UNBC’s latest offer is a 5.5 per cent salary increase over five years, falling below the projected inflation rate.
The UNBC Faculty Association has stated that it is not looking for a general wage increase. They are looking to rebuild the pay structure.
The UNBC administration has said that this will come to a “cumulative cost” of $20 million. The UNBC FA President Dr. Jacqueline Holler called this “crazy accounting, done only for this specific purpose – a convenient way of making the ask look very exuberant.” Public budgets are not often revealed this way.
Wage troubles at UNBC are rooted in both internal and external disparities.
Internally, professors with the same academic rank and years of experience see wide disproportion in pay. Holler said this is sometimes as high as $20-30 thousand per year. The UNBC FA wants to introduce a pay grid to bring some uniformity within. Holler said UNBC has recognized this issue and that, “they are not deaf to the problem, they are deaf to the solution.”
Externally, UNBC is paid below comparable universities. In contrast with other undergraduate, research-intensive schools, faculty is paid 20-25 per cent lower.
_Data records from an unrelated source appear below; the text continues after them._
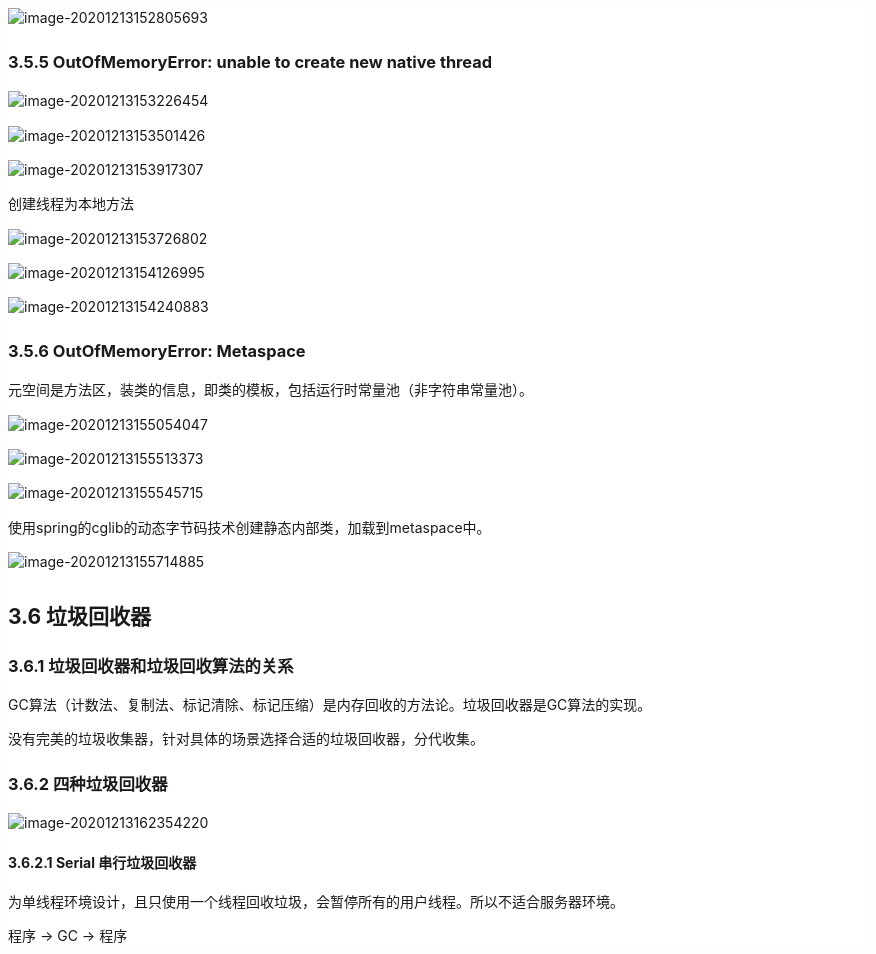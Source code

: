 ![image-20201213152805693](C:\Files\Coding\Leetcode\PremiumCN\notes\images\image-20201213152805693.png)

### 3.5.5 OutOfMemoryError: unable to create new native thread

![image-20201213153226454](C:\Files\Coding\Leetcode\PremiumCN\notes\images\image-20201213153226454.png)

![image-20201213153501426](C:\Files\Coding\Leetcode\PremiumCN\notes\images\image-20201213153501426.png)

![image-20201213153917307](C:\Files\Coding\Leetcode\PremiumCN\notes\images\image-20201213153917307.png)

创建线程为本地方法

![image-20201213153726802](C:\Files\Coding\Leetcode\PremiumCN\notes\images\image-20201213153726802.png)

![image-20201213154126995](C:\Files\Coding\Leetcode\PremiumCN\notes\images\image-20201213154126995.png)

![image-20201213154240883](C:\Files\Coding\Leetcode\PremiumCN\notes\images\image-20201213154240883.png)

### 3.5.6 OutOfMemoryError: Metaspace

元空间是方法区，装类的信息，即类的模板，包括运行时常量池（非字符串常量池）。

![image-20201213155054047](C:\Files\Coding\Leetcode\PremiumCN\notes\images\image-20201213155054047.png)

![image-20201213155513373](C:\Files\Coding\Leetcode\PremiumCN\notes\images\image-20201213155513373.png)

![image-20201213155545715](C:\Files\Coding\Leetcode\PremiumCN\notes\images\image-20201213155545715.png)

使用spring的cglib的动态字节码技术创建静态内部类，加载到metaspace中。

![image-20201213155714885](C:\Files\Coding\Leetcode\PremiumCN\notes\images\image-20201213155714885.png)

## 3.6 垃圾回收器

### 3.6.1 垃圾回收器和垃圾回收算法的关系

GC算法（计数法、复制法、标记清除、标记压缩）是内存回收的方法论。垃圾回收器是GC算法的实现。

没有完美的垃圾收集器，针对具体的场景选择合适的垃圾回收器，分代收集。

### 3.6.2 四种垃圾回收器

![image-20201213162354220](C:\Files\Coding\Leetcode\PremiumCN\notes\images\image-20201213162354220.png)

#### 3.6.2.1 Serial 串行垃圾回收器

为单线程环境设计，且只使用一个线程回收垃圾，会暂停所有的用户线程。所以不适合服务器环境。

程序 -> GC -> 程序
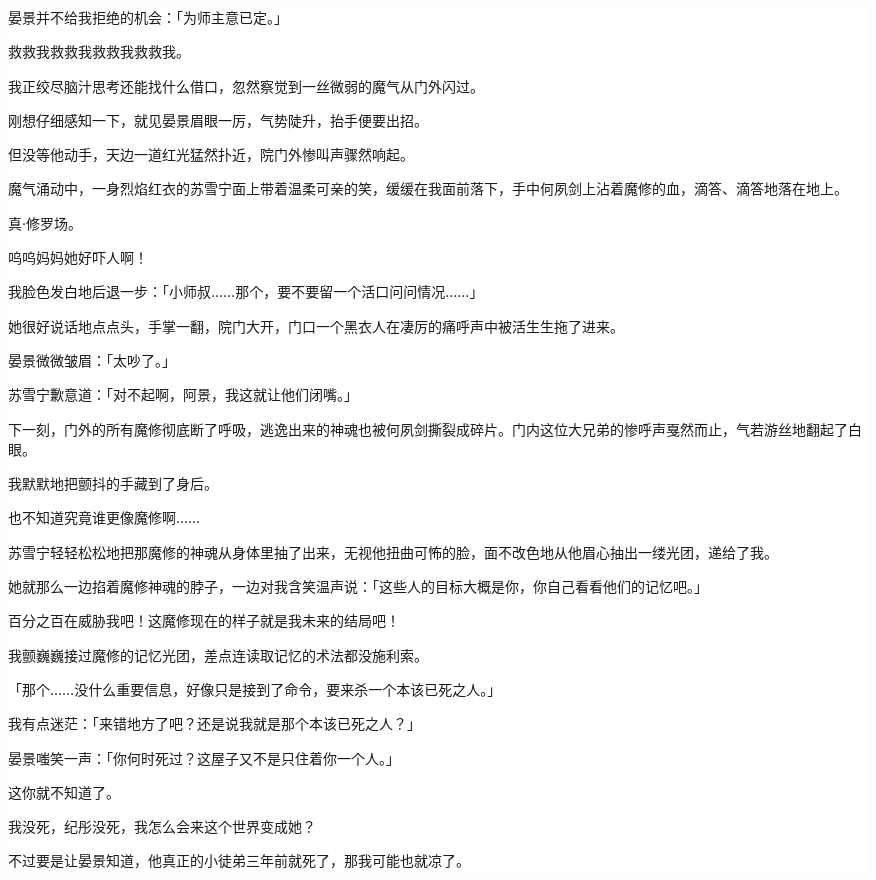 晏景并不给我拒绝的机会：「为师主意已定。」


救救我救救我救救我救救我。


我正绞尽脑汁思考还能找什么借口，忽然察觉到一丝微弱的魔气从门外闪过。


刚想仔细感知一下，就见晏景眉眼一厉，气势陡升，抬手便要出招。


但没等他动手，天边一道红光猛然扑近，院门外惨叫声骤然响起。


魔气涌动中，一身烈焰红衣的苏雪宁面上带着温柔可亲的笑，缓缓在我面前落下，手中何夙剑上沾着魔修的血，滴答、滴答地落在地上。


真·修罗场。


呜呜妈妈她好吓人啊！


我脸色发白地后退一步：「小师叔……那个，要不要留一个活口问问情况……」


她很好说话地点点头，手掌一翻，院门大开，门口一个黑衣人在凄厉的痛呼声中被活生生拖了进来。


晏景微微皱眉：「太吵了。」


苏雪宁歉意道：「对不起啊，阿景，我这就让他们闭嘴。」


下一刻，门外的所有魔修彻底断了呼吸，逃逸出来的神魂也被何夙剑撕裂成碎片。门内这位大兄弟的惨呼声戛然而止，气若游丝地翻起了白眼。


我默默地把颤抖的手藏到了身后。


也不知道究竟谁更像魔修啊……


苏雪宁轻轻松松地把那魔修的神魂从身体里抽了出来，无视他扭曲可怖的脸，面不改色地从他眉心抽出一缕光团，递给了我。


她就那么一边掐着魔修神魂的脖子，一边对我含笑温声说：「这些人的目标大概是你，你自己看看他们的记忆吧。」


百分之百在威胁我吧！这魔修现在的样子就是我未来的结局吧！


我颤巍巍接过魔修的记忆光团，差点连读取记忆的术法都没施利索。


「那个……没什么重要信息，好像只是接到了命令，要来杀一个本该已死之人。」


我有点迷茫：「来错地方了吧？还是说我就是那个本该已死之人？」


晏景嗤笑一声：「你何时死过？这屋子又不是只住着你一个人。」


这你就不知道了。


我没死，纪彤没死，我怎么会来这个世界变成她？


不过要是让晏景知道，他真正的小徒弟三年前就死了，那我可能也就凉了。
However, the lack of parity begins about four years after hiring. UNBC attracts professors by offering market salaries, but the wage gap widens after these first few years. Professors who stay at UNBC see others leave and get market pay – retention then becomes an issue. Some believe this represents a general lack of respect. They question why UNBC professors should get paid less for the same labour done in other post-secondary institutions in Canada. After all, Maclean’s Magazine ranks UNBC as the second best undergraduate-focused university in the country.
Perhaps this is why the UNBC FA had such an easy time unionizing. Holler says that over 90 per cent of full-time employees voted in favour of doing so. They were fed up.
Students have been showing support for faculty, also. Many have stood on the picket lines and some organized a rally Saturday, which brought together approximately 200 people.
UNBC has said that there is simply not enough money to meet the FA’s demands. To this Holler said, “You don’t have to listen to us. We went through a substantial arbitration process in 2013-2014 and arbitrator Vince Ready found that they did have the ability to pay us. I don’t need to belabour this point. You can look at the university’s audited financial statement.”
According to Holler, UNBC has been difficult to negotiate with in general. She explains that from May until mid-October 2014, hardly anything was been agreed upon. It took thirty days with a mediator for the 70 articles that are currently signed off.
In any negotiations involving government funding, public opinion is an important factor. And publicly, UNBC is deflecting – talking about cumulative costs and general wage increases, which is not what the Faculty Association is demanding.